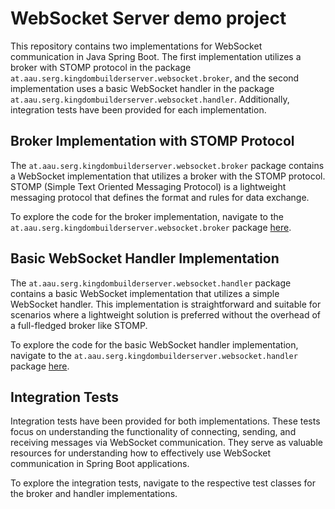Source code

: # WebSocket Server demo project 

This repository contains two implementations for WebSocket communication in Java Spring Boot. The first implementation utilizes a broker with STOMP protocol in the package `at.aau.serg.kingdombuilderserver.websocket.broker`, and the second implementation uses a basic WebSocket handler in the package `at.aau.serg.kingdombuilderserver.websocket.handler`. Additionally, integration tests have been provided for each implementation.

## Broker Implementation with STOMP Protocol

The `at.aau.serg.kingdombuilderserver.websocket.broker` package contains a WebSocket implementation that utilizes a broker with the STOMP protocol. STOMP (Simple Text Oriented Messaging Protocol) is a lightweight messaging protocol that defines the format and rules for data exchange. 

To explore the code for the broker implementation, navigate to the `at.aau.serg.kingdombuilderserver.websocket.broker` package [here](./src/main/java/at/aau/serg/kingdombuilderserver/websocket/broker).

## Basic WebSocket Handler Implementation

The `at.aau.serg.kingdombuilderserver.websocket.handler` package contains a basic WebSocket implementation that utilizes a simple WebSocket handler. This implementation is straightforward and suitable for scenarios where a lightweight solution is preferred without the overhead of a full-fledged broker like STOMP.

To explore the code for the basic WebSocket handler implementation, navigate to the `at.aau.serg.kingdombuilderserver.websocket.handler` package [here](./src/main/java/at/aau/serg/kingdombuilderserver/websocket/handler).

## Integration Tests

Integration tests have been provided for both implementations. These tests focus on understanding the functionality of connecting, sending, and receiving messages via WebSocket communication. They serve as valuable resources for understanding how to effectively use WebSocket communication in Spring Boot applications.

To explore the integration tests, navigate to the respective test classes for the broker and handler implementations.
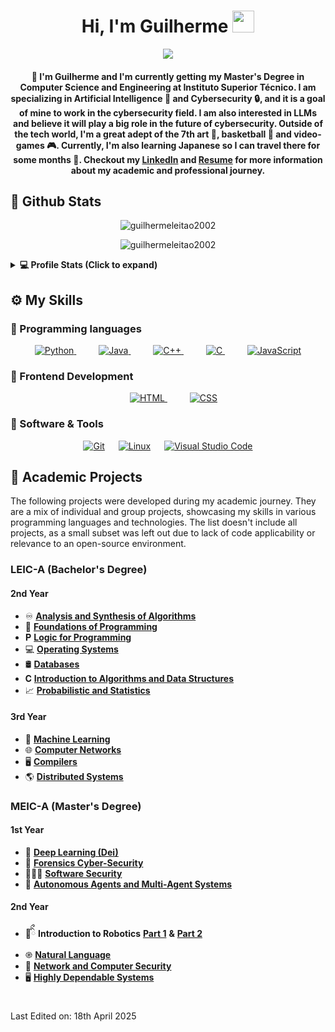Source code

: <h1 align="center">
Hi, I'm Guilherme
<img src="https://media4.giphy.com/media/v1.Y2lkPTc5MGI3NjExcnRlM28ydnRzNTZnOWtvYXp4ZzhocWxzaWZ0YW85Y3M1MnB5M3lxNCZlcD12MV9pbnRlcm5hbF9naWZfYnlfaWQmY3Q9Zw/QxHQ4BtLeEGBlWIFTs/giphy.gif" width="35">
</h1>

<p align="center">
  <a href="https://fenix.tecnico.ulisboa.pt/cursos/meic-a/curriculo"><img src="https://readme-typing-svg.herokuapp.com?lines=Computer+Science+and+Engineering;@+Instituto+Superior+Técnico;Cybersecurity+and+AI&font=rubik&center=true&vCenter=false&multiline=true&duration=1500&color=008000&height=80&repeat=false"></a>
</p>

<h4 align="center">
👋 I'm Guilherme and I'm currently getting my Master's Degree in Computer Science and Engineering at Instituto Superior Técnico. I am specializing in Artificial Intelligence 🤖 and Cybersecurity 🔒, and it is a goal of mine to work in the cybersecurity field. I am also interested in LLMs and believe it will play a big role in the future of cybersecurity.
Outside of the tech world, I'm a great adept of the 7th art 🎥, basketball 🏀 and video-games 🎮.
Currently, I'm also learning Japanese so I can travel there for some months 🛬.
Checkout my <a href="https://www.linkedin.com/in/guilherme-leit%C3%A3o-47bb27192/">LinkedIn</a> and <a href="https://guilhermeleitao2002.github.io/guilhermeleitao2002/CV.pdf">Resume</a> for more information about my academic and professional journey.
</h4>

## 🌱 Github Stats


<p align="center">
<img src="https://github-readme-streak-stats.herokuapp.com/?user=guilhermeleitao2002&theme=algolia" alt="guilhermeleitao2002"  />
</p>

<p align="center">
<image src="https://github-readme-stats.vercel.app/api/top-langs/?username=guilhermeleitao2002&theme=github_dark&count_private=true&hide=Roff,HTML" alt="guilhermeleitao2002" />
</p>

<details> 
  <summary><b>💻 Profile Stats (Click to expand)</b></summary>
    <p align="center">
    <img src="https://komarev.com/ghpvc/?username=guilhermeleitao2002&label=Profile%20views&color=0e25d1&style=for-the-badge" alt="guilhermeleitao2002" />
    </p>
  <p align="center">
    <a href="https://github.com/anuraghazra/github-readme-stats"><img alt="guilhermeleitao2002's Github Stats" src="https://github-readme-stats.vercel.app/api?username=guilhermeleitao2002&show_icons=true&count_private=true&theme=algolia" height="192px"/></a></p>
  &nbsp;
</details>

## ⚙️ My Skills

### 📎 Programming languages

<p align="center">
  <a href="https://www.python.org" target="_blank">
    <img alt="Python" src="https://img.shields.io/badge/Python%20-%2314354C.svg?logo=python&logoColor=white">
  </a>
  &emsp;
  &emsp;
    <a href="https://www.java.com" target="_blank"> 
        <img alt="Java" src="https://img.shields.io/badge/Java%20-%23ED8B00.svg?logo=java&logoColor=white">
    </a>
  &emsp;
  &emsp;
    <a href="https://isocpp.org/" target="_blank"> 
        <img alt="C++" src="https://img.shields.io/badge/C%2B%2B%20-%2300599C.svg?logo=c%2B%2B&logoColor=white">
    </a>
    &emsp;
    &emsp;
  <a href="https://www.cprogramming.com/" target="_blank"> 
    <img alt="C" src="https://img.shields.io/badge/C%20-%232370ED.svg?logo=c&logoColor=white">
  </a>
  &emsp;
  &emsp;
  <a href="https://developer.mozilla.org/en-US/docs/Web/JavaScript" target="_blank"> 
     <img alt="JavaScript" src="https://img.shields.io/badge/JavaScript%20-%23F7DF1E.svg?logo=javascript&logoColor=black">
  </a>
</p>

### 📎 Frontend Development
<p align="center"> 
  &emsp; 
    <a href="https://www.w3.org/html/" target="_blank">
        <img alt="HTML" src="https://img.shields.io/badge/HTML%20-%23E34F26.svg?logo=html5&logoColor=white">
    </a>
  &emsp;
  &emsp;
  <a href="https://www.w3schools.com/css/" target="_blank">
    <img alt="CSS" src="https://img.shields.io/badge/CSS%20-%231572B6.svg?logo=css3&logoColor=white">
  </a> 
</p>

### 📎 Software & Tools

<p align="center">
    <a href="#"><img alt="Git" src="https://img.shields.io/badge/Git%20-%23F05033.svg?logo=git&logoColor=white"></a>
  &emsp;
    <a href="#"><img alt="Linux" src="https://img.shields.io/badge/Linux-FCC624?style=flat&logo=linux&logoColor=black"></a>
  &emsp;
    <a href="#"><img alt="Visual Studio Code" src="https://img.shields.io/badge/Visual%20Studio%20Code-0078d7.svg?logo=visual-studio-code&logoColor=white"></a>
</p>

## 📖 Academic Projects

The following projects were developed during my academic journey. They are a mix of individual and group projects, showcasing my skills in various programming languages and technologies. The list doesn't include all projects, as a small subset was left out due to lack of code applicability or relevance to an open-source environment.

### LEIC-A (Bachelor's Degree)

#### 2nd Year

- ♾️ [**Analysis and Synthesis of Algorithms**](https://github.com/guilhermeleitao2002/Algorithms-Project)
- 🐍 [**Foundations of Programming**](https://github.com/guilhermeleitao2002/BuggyDB-Meadow-Project)
- 𝐏 [**Logic for Programming**](https://github.com/guilhermeleitao2002/Hashi-Puzzle-Project)
- 💻 [**Operating Systems**](https://github.com/guilhermeleitao2002/OS-Project)
- 🛢 [**Databases**](https://github.com/guilhermeleitao2002/DB-Project)
- 𝐂 [**Introduction to Algorithms and Data Structures**](https://github.com/guilhermeleitao2002/Airport-Simulator)
- 📈 [**Probabilistic and Statistics**](https://github.com/guilhermeleitao2002/Statistics-Project)

#### 3rd Year

- 🧠 [**Machine Learning**](https://github.com/guilhermeleitao2002/ML-Project)
- 🌐 [**Computer Networks**](https://github.com/guilhermeleitao2002/Hangman-Game)
- 🖥 [**Compilers**](https://github.com/guilhermeleitao2002/MML-Compiler)
- 🌎 [**Distributed Systems**](https://github.com/guilhermeleitao2002/Distributed-Systems)

### MEIC-A (Master's Degree)

#### 1st Year

- 🤖 [**Deep Learning (Dei)**](https://github.com/guilhermeleitao2002/Deep-Learning-Project)
- 🔎 [**Forensics Cyber-Security**](https://github.com/guilhermeleitao2002/Forensics-Project)
- 👨🏼‍💻 [**Software Security**](https://github.com/guilhermeleitao2002/Vulnerability-Tool-Scanner)
- 👾 [**Autonomous Agents and Multi-Agent Systems**](https://github.com/guilhermeleitao2002/Game-of-Sueca-Engine)

#### 2nd Year

- 🤖ིྀ **Introduction to Robotics** [**Part 1**](https://github.com/guilhermeleitao2002/IRobo) **&** [**Part 2**](https://github.com/guilhermeleitao2002/IRobo-rrt_planner)
- ֎ [**Natural Language**](https://github.com/guilhermeleitao2002/Movie-Genre-Prediction)
- 🔐 [**Network and Computer Security**](https://github.com/guilhermeleitao2002/Network-Security-Project)
- 🖥️ [**Highly Dependable Systems**](https://github.com/guilhermeleitao2002/DepBlockchain)

#

Last Edited on: 18th April 2025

--------

• PROBLEM: An exact copy is needed of only the lines from the top of the material through the line with "Integration tests have been provided for both"; no pictures belong in it.

• EXPECTED ANSWER:
Source code

: # WebSocket Server demo project 

This repository contains two implementations for WebSocket communication in Java Spring Boot. The first implementation utilizes a broker with STOMP protocol in the package `at.aau.serg.kingdombuilderserver.websocket.broker`, and the second implementation uses a basic WebSocket handler in the package `at.aau.serg.kingdombuilderserver.websocket.handler`. Additionally, integration tests have been provided for each implementation.

## Broker Implementation with STOMP Protocol

The `at.aau.serg.kingdombuilderserver.websocket.broker` package contains a WebSocket implementation that utilizes a broker with the STOMP protocol. STOMP (Simple Text Oriented Messaging Protocol) is a lightweight messaging protocol that defines the format and rules for data exchange. 

To explore the code for the broker implementation, navigate to the `at.aau.serg.kingdombuilderserver.websocket.broker` package [here](./src/main/java/at/aau/serg/kingdombuilderserver/websocket/broker).

## Basic WebSocket Handler Implementation

The `at.aau.serg.kingdombuilderserver.websocket.handler` package contains a basic WebSocket implementation that utilizes a simple WebSocket handler. This implementation is straightforward and suitable for scenarios where a lightweight solution is preferred without the overhead of a full-fledged broker like STOMP.

To explore the code for the basic WebSocket handler implementation, navigate to the `at.aau.serg.kingdombuilderserver.websocket.handler` package [here](./src/main/java/at/aau/serg/kingdombuilderserver/websocket/handler).

## Integration Tests

Integration tests have been provided for both implementations. These tests focus on understanding the functionality of connecting, sending, and receiving messages via WebSocket communication. They serve as valuable resources for understanding how to effectively use WebSocket communication in Spring Boot applications.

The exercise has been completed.